Gounardes wants to make it easier to lock up reckless drivers

Kevin Duggan

Originally published in Brooklyn Paper

Law change: State Sen. Andrew Gounardes plans to work with safe street advocates to craft new legislation that would make it easier to prosecute reckless drivers who cause fatal collisions after a Midwood crash that killed cyclist Jose Alzorriz Sunday.

A Brooklyn state senator wants to make it easier to put reckless drivers behind bars after police released the teenage motorist who they say killed a cyclist after blowing through a red light in Midwood Sunday.

“I’m concerned about cases like this that have extreme reckless behavior where the law clearly has a gap in coverage,” said State Sen. Andrew Gounardes (D–Midwood).

The state legislator vowed to work with safe-street advocates and legal experts to craft new, tougher laws against drivers involved in fatal motor-vehicle collisions, such as the 18-year-old motorist who ran a red light on Coney Island Avenue at Avenue L on Aug. 11, T-boning an SUV, which then slammed into Park Slope cyclist Jose Alzorriz, killing him.

Officers took the teen driver into custody at the scene, only to cut him loose without pressing charges or issuing any citations, demonstrating what Gounardes described as an arbitrary legal distinction between killing people with a car versus virtually any other means.

“If he was walking down the avenue and throwing knives across the street and he hit someone and killed someone he’d be charged with manslaughter or homicide — how is this any different?” Gounardes asked.
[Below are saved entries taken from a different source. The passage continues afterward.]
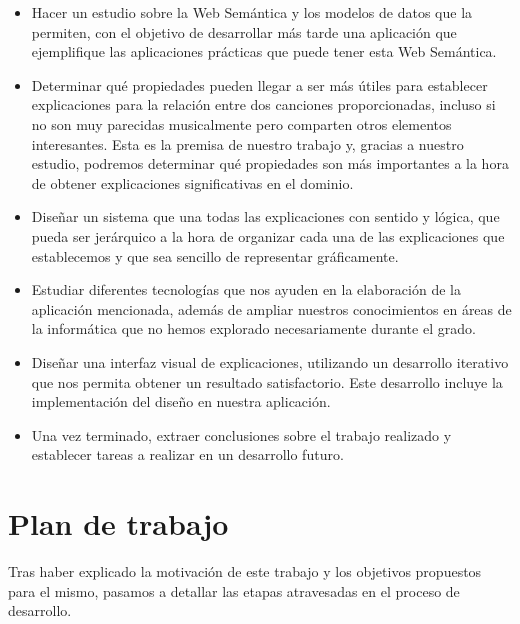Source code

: \begin{itemize}
\item Hacer un estudio sobre la Web Semántica y los modelos de datos que la permiten, con el objetivo de desarrollar más tarde una aplicación que ejemplifique las aplicaciones prácticas que puede tener esta Web Semántica.\\

\item Determinar qué propiedades pueden llegar a ser más útiles para establecer explicaciones para la relación entre dos canciones proporcionadas, incluso si no son muy parecidas musicalmente pero comparten otros elementos interesantes. Esta es la premisa de nuestro trabajo y, gracias a nuestro estudio, podremos determinar qué propiedades son más importantes a la hora de obtener explicaciones significativas en el dominio.\\

\item Diseñar un sistema que una todas las explicaciones con sentido y lógica, que pueda ser jerárquico a la hora de organizar cada una de las explicaciones que establecemos y que sea sencillo de representar gráficamente.\\

\item Estudiar diferentes tecnologías que nos ayuden en la elaboración de la aplicación mencionada, además de ampliar nuestros conocimientos en áreas de la informática que no hemos explorado necesariamente durante el grado.\\

\item Diseñar una interfaz visual de explicaciones, utilizando un desarrollo iterativo que nos permita obtener un resultado satisfactorio. Este desarrollo incluye la implementación del diseño en nuestra aplicación.\\

\item Una vez terminado, extraer conclusiones sobre el trabajo realizado y establecer tareas a realizar en un desarrollo futuro.\\
\end{itemize}


\section{Plan de trabajo}

Tras haber explicado la motivación de este trabajo y los objetivos propuestos para el mismo, pasamos a detallar las etapas atravesadas en el proceso de desarrollo.\\


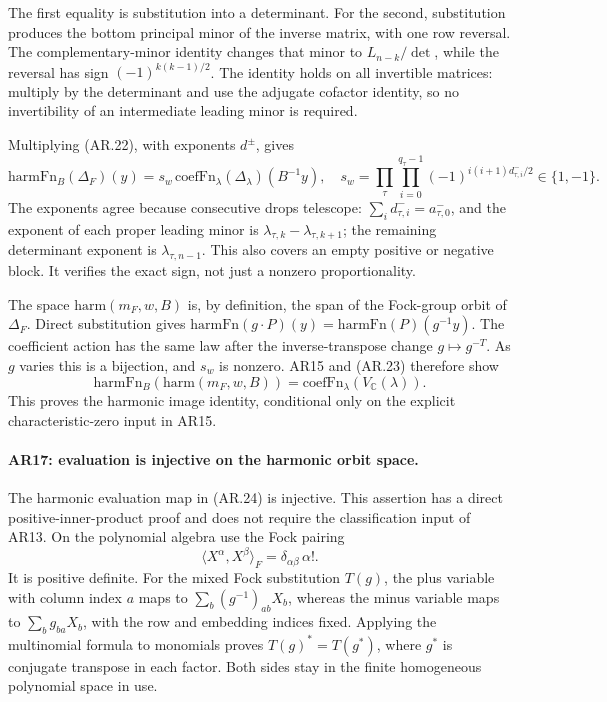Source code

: The first equality is substitution into a determinant. For the
second, substitution produces the bottom principal minor of the
inverse matrix, with one row reversal. The complementary-minor
identity changes that minor to $L_{n-k}/\det$, while the reversal
has sign $(-1)^{k(k-1)/2}$. The identity holds on all invertible
matrices: multiply by the determinant and use the adjugate
cofactor identity, so no invertibility of an intermediate leading
minor is required.

Multiplying (AR.22), with exponents $d^\pm$, gives
\[
 \mathrm{harmFn}_{B}(\Delta_F)(y)
       =s_w\,\mathrm{coefFn}_{\lambda}(\Delta_\lambda)(B^{-1}y),
 \quad
 s_w=\prod_{\tau}\prod_{i=0}^{q_\tau-1}
             (-1)^{i(i+1)d^-_{\tau,i}/2}\in\{1,-1\}.
                                                               \tag{AR.23}
\]
The exponents agree because consecutive drops telescope:
$\sum_i d^-_{\tau,i}=a^-_{\tau,0}$, and the exponent of each
proper leading minor is
$\lambda_{\tau,k}-\lambda_{\tau,k+1}$; the remaining determinant
exponent is $\lambda_{\tau,n-1}$. This also covers an empty positive
or negative block. It verifies the exact sign, not just a nonzero
proportionality.

The space $\mathrm{harm}(m_F,w,B)$ is, by definition, the span of
the Fock-group orbit of $\Delta_F$. Direct substitution gives
$\mathrm{harmFn}(g\cdot P)(y)=\mathrm{harmFn}(P)(g^{-1}y)$.
The coefficient action has the same law after the inverse-transpose
change $g\mapsto g^{-T}$. As $g$ varies this is a bijection, and
$s_w$ is nonzero. AR15 and (AR.23) therefore show
\[
 \mathrm{harmFn}_{B}(\mathrm{harm}(m_F,w,B))
              =\mathrm{coefFn}_{\lambda}(V_{\mathbb C}(\lambda)).
                                                               \tag{AR.24}
\]
This proves the harmonic image identity, conditional only on the
explicit characteristic-zero input in AR15.

\paragraph{AR17: evaluation is injective on the harmonic orbit space.}
The harmonic evaluation map in (AR.24) is injective. This assertion
has a direct positive-inner-product proof and does not require
the classification input of AR13.
On the polynomial algebra use the Fock pairing
\[
 \langle X^\alpha,X^\beta\rangle_F
                       =\delta_{\alpha\beta}\,\alpha!.
                                                               \tag{AR.25}
\]
It is positive definite. For the mixed Fock substitution $T(g)$,
the plus variable with column index $a$ maps to
$\sum_b(g^{-1})_{ab}X_b$, whereas the minus variable maps to
$\sum_b g_{ba}X_b$, with the row and embedding indices fixed.
Applying the multinomial
formula to monomials proves
$T(g)^*=T(g^*)$, where $g^*$ is conjugate transpose in each factor.
Both sides stay in the finite homogeneous polynomial space in use.

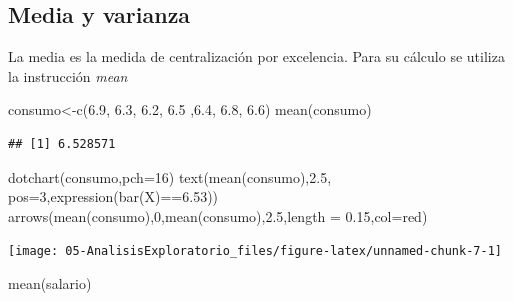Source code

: \documentclass[
]{book}
\newenvironment{Shaded}{\begin{snugshade}}{\end{snugshade}}
\newcommand{\AttributeTok}[1]{\textcolor[rgb]{0.77,0.63,0.00}{#1}}
\newcommand{\DecValTok}[1]{\textcolor[rgb]{0.00,0.00,0.81}{#1}}
\newcommand{\FloatTok}[1]{\textcolor[rgb]{0.00,0.00,0.81}{#1}}
\newcommand{\FunctionTok}[1]{\textcolor[rgb]{0.00,0.00,0.00}{#1}}
\newcommand{\NormalTok}[1]{#1}
\newcommand{\OtherTok}[1]{\textcolor[rgb]{0.56,0.35,0.01}{#1}}
\newcommand{\SpecialCharTok}[1]{\textcolor[rgb]{0.00,0.00,0.00}{#1}}
\newcommand{\StringTok}[1]{\textcolor[rgb]{0.31,0.60,0.02}{#1}}
\theoremstyle{break}
\begin{document}
\hypertarget{media-y-varianza}{%
\subsection{Media y varianza}\label{media-y-varianza}}

La media es la medida de centralización por excelencia. Para su cálculo
se utiliza la instrucción \emph{mean}

\begin{Shaded}
\begin{Highlighting}[]
\NormalTok{consumo}\OtherTok{\textless{}{-}}\FunctionTok{c}\NormalTok{(}\FloatTok{6.9}\NormalTok{, }\FloatTok{6.3}\NormalTok{, }\FloatTok{6.2}\NormalTok{, }\FloatTok{6.5}\NormalTok{ ,}\FloatTok{6.4}\NormalTok{, }\FloatTok{6.8}\NormalTok{, }\FloatTok{6.6}\NormalTok{)}
\FunctionTok{mean}\NormalTok{(consumo)}
\end{Highlighting}
\end{Shaded}

\begin{verbatim}
## [1] 6.528571
\end{verbatim}

\begin{Shaded}
\begin{Highlighting}[]
\FunctionTok{dotchart}\NormalTok{(consumo,}\AttributeTok{pch=}\DecValTok{16}\NormalTok{)}
\FunctionTok{text}\NormalTok{(}\FunctionTok{mean}\NormalTok{(consumo),}\FloatTok{2.5}\NormalTok{, }\AttributeTok{pos=}\DecValTok{3}\NormalTok{,}\FunctionTok{expression}\NormalTok{(}\FunctionTok{bar}\NormalTok{(X)}\SpecialCharTok{==}\FloatTok{6.53}\NormalTok{))}
\FunctionTok{arrows}\NormalTok{(}\FunctionTok{mean}\NormalTok{(consumo),}\DecValTok{0}\NormalTok{,}\FunctionTok{mean}\NormalTok{(consumo),}\FloatTok{2.5}\NormalTok{,}\AttributeTok{length =} \FloatTok{0.15}\NormalTok{,}\AttributeTok{col=}\StringTok{\textquotesingle{}red\textquotesingle{}}\NormalTok{)}
\end{Highlighting}
\end{Shaded}

\begin{center}\texttt{[image: 05-AnalisisExploratorio\_files/figure-latex/unnamed-chunk-7-1]} \end{center}

\begin{Shaded}
\begin{Highlighting}[]
\FunctionTok{mean}\NormalTok{(salario)}
\end{Highlighting}
\end{Shaded}
\end{document}
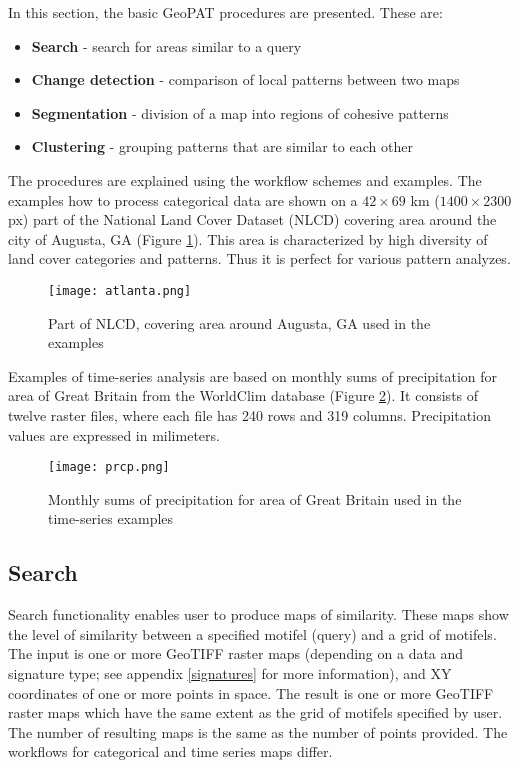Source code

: In this section, the basic GeoPAT procedures are presented. These are: 

\begin{itemize}
	\item {\bf Search} - search for areas similar to a query
	\item {\bf Change detection} - comparison of local patterns between two maps
	\item {\bf Segmentation} - division of a map into regions of cohesive patterns
	\item {\bf Clustering} - grouping patterns that are similar to each other
\end{itemize}

The procedures are explained using the workflow schemes and examples.
The examples how to process categorical data are shown on a $42\times 69$ km ($1400\times 2300$ px) part of the National Land Cover Dataset (NLCD) covering area around the city of Augusta, GA (Figure \ref{FIG:AUGUSTA}).
This area is characterized by high diversity of land cover categories and patterns.
Thus it is perfect for various pattern analyzes.

\begin{figure}[H]
	\centering
	\texttt{[image: atlanta.png]}
	\caption{Part of NLCD, covering area around Augusta, GA used in the examples}
	\label{FIG:AUGUSTA}
\end{figure}

Examples of time-series analysis are based on monthly sums of precipitation for area of Great Britain from the WorldClim database (Figure \ref{FIG:PRCP}).
It consists of twelve raster files, where each file has 240 rows and 319 columns.
Precipitation values are expressed in milimeters.

\begin{figure}[H]
	\centering
	\texttt{[image: prcp.png]}
	\caption{Monthly sums of precipitation for area of Great Britain used in the time-series examples}
	\label{FIG:PRCP}
\end{figure}

\FloatBarrier

\subsection{Search}

Search functionality enables user to produce maps of similarity. 
These maps show the level of similarity between a specified motifel (query) and a grid of motifels.
The input is one or more GeoTIFF raster maps (depending on a data and signature type; see appendix \ref{signatures} for more information), and XY coordinates of one or more points in space.
The result is one or more GeoTIFF raster maps which have the same extent as the grid of motifels specified by user.
The number of resulting maps is the same as the number of points provided.
The workflows for categorical and time series maps differ.

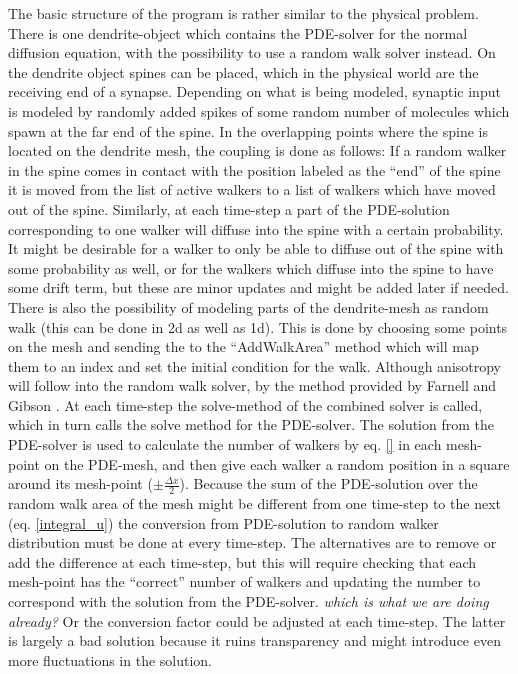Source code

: The basic structure of the program is rather similar to the physical problem.
There is one dendrite-object which contains the PDE-solver for the normal diffusion equation, with the possibility to use a random walk solver instead. 
On the dendrite object spines can be placed, which in the physical world are the receiving end of a synapse. 
Depending on what is being modeled, synaptic input is modeled by randomly added spikes of some random number of molecules which spawn at the far end of the spine. 
In the overlapping points where the spine is located on the dendrite mesh, the coupling is done as follows: 
If a random walker in the spine comes in contact with the position labeled as the ``end'' of the spine it is moved from the list of active walkers to a list of walkers which have moved out of the spine. 
Similarly, at each time-step a part of the PDE-solution corresponding to one walker will diffuse into the spine with a certain probability. 
It might be desirable for a walker to only be able to diffuse out of the spine with some probability as well, or for the walkers which diffuse into the spine to have some drift term, but these are minor updates and might be added later if needed. \\

There is also the possibility of modeling parts of the dendrite-mesh as random walk (this can be done in 2d as well as 1d). 
This is done by choosing some points on the mesh and sending the to the ``AddWalkArea'' method which will map them to an index and set the initial condition for the walk. 
Although anisotropy will follow into the random walk solver, by the method provided by Farnell and Gibson \cite{farnell2005monte}. 
At each time-step the solve-method of the combined solver is called, which in turn calls the solve method for the PDE-solver. 
The solution from the PDE-solver is used to calculate the number of walkers by eq. \ref{} in each mesh-point on the PDE-mesh, and then give each walker a random position in a square around its mesh-point ($\pm \frac{\Delta x}{2}$). 
Because the sum of the PDE-solution over the random walk area of the mesh might be different from one time-step to the next (eq. \ref{integral_u}) the conversion from PDE-solution to random walker distribution must be done at every time-step. 
The alternatives are to remove or add the difference at each time-step, but this will require checking that each mesh-point has the ``correct'' number of walkers and updating the number to correspond with the solution from the PDE-solver. \emph{which is what we are doing already?}
Or the conversion factor could be adjusted at each time-step. The latter is largely a bad solution because it ruins transparency and might introduce even more fluctuations in the solution.


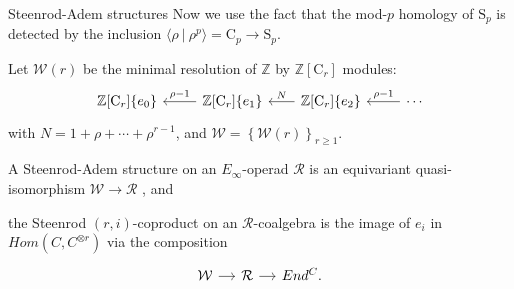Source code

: \documentclass[10pt,t, handout]{beamer} %
\renewcommand{\S}{\mathrm{S}}
\newcommand{\C}{\mathrm{C}}
\begin{document}
\begin{frame}[fragile]{Steenrod-Adem structures}
	Now we use the fact that the mod-$p$ homology of $\S_p$ is detected by the inclusion $\langle \rho\ |\ \rho^p\rangle = \C_p \to \S_p$.
	
	\pause \vspace*{10pt}
	
	Let $\mathcal W(r)$ be the minimal resolution of $\mathbb{Z}$ by $\mathbb{Z}[\C_r]$ modules:
	\begin{equation*}
	\begin{tikzcd}[column sep=normal]
	\mathbb{Z}[\C_r]\{e_0\} & \arrow[l, "\rho-1"'] \mathbb{Z}[\C_r]\{e_1\} &[-5pt] \arrow[l, "N"']
	\mathbb{Z}[\C_r]\{e_2\} & \arrow[l, "\rho-1"'] \cdots
	\end{tikzcd}
	\end{equation*}
	with $N = 1+\rho+\cdots+\rho^{r-1}$, and $\mathcal{W} = \left\{\mathcal{W}(r)\right\}_{r \geq 1}$.
	
	\pause \vspace*{10pt}
	
	A \textcolor{pblue}{Steenrod-Adem structure} on an $E_\infty$-operad $\mathcal R$ is an equivariant quasi-isomorphism $\mathcal W \to \mathcal R$ \pause, and
	
	\vspace*{10pt}
	
	the \textcolor{pblue}{Steenrod $(r, i)$-coproduct} on an $\mathcal R$-coalgebra is the image
	of $e_i$ in $Hom(C, C^{\otimes r})$ via the composition	
	\begin{equation*}
	\begin{tikzcd}[column sep=small]
	\mathcal W \arrow[r] & \mathcal R \arrow[r] & End^C.
	\end{tikzcd}
	\end{equation*}		
\end{frame}
\end{document}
Experts claim that current laws are vague when describing the burden of proof for reckless manslaughter and criminally negligent homicide — the two felony charges most commonly associated with fatal motor-vehicle collisions — which make getting those charges to stick a crapshoot.

And for every trial that ends in acquittal, the job of securing a conviction becomes harder and harder, according to one transit advocate.

“[District attorneys] will say that case precedent makes it very difficult to bring manslaughter charges and reckless driving criminal charges because of precedent that requires them to prove that a driver’s behavior grossly deviated from what a normal person would do,” said Marco Conner, deputy director at Transportation Alternatives, an advocacy group promoting safe streets.

To prove that a driver acted recklessly in a fatal collision, judges commonly require prosecutors provide evidence of two moving violations — such as speeding, running a red, failure to yield, etc. This unofficial mandate is known informally as “the rule of two,” but the axiom is not found in any legal code, and rulings remain unpredictable and subjective as a result, according to Conner.

“Part of the reason judges came up with that rule of two is so that there was too much subjectivity in the statutes — what does ‘gross deviation’ mean,” he said.

Gounardes said that one possible solution could be to codify that unofficial rule to help provide prosecutors with clear guidelines when it comes to securing reckless manslaughter convictions.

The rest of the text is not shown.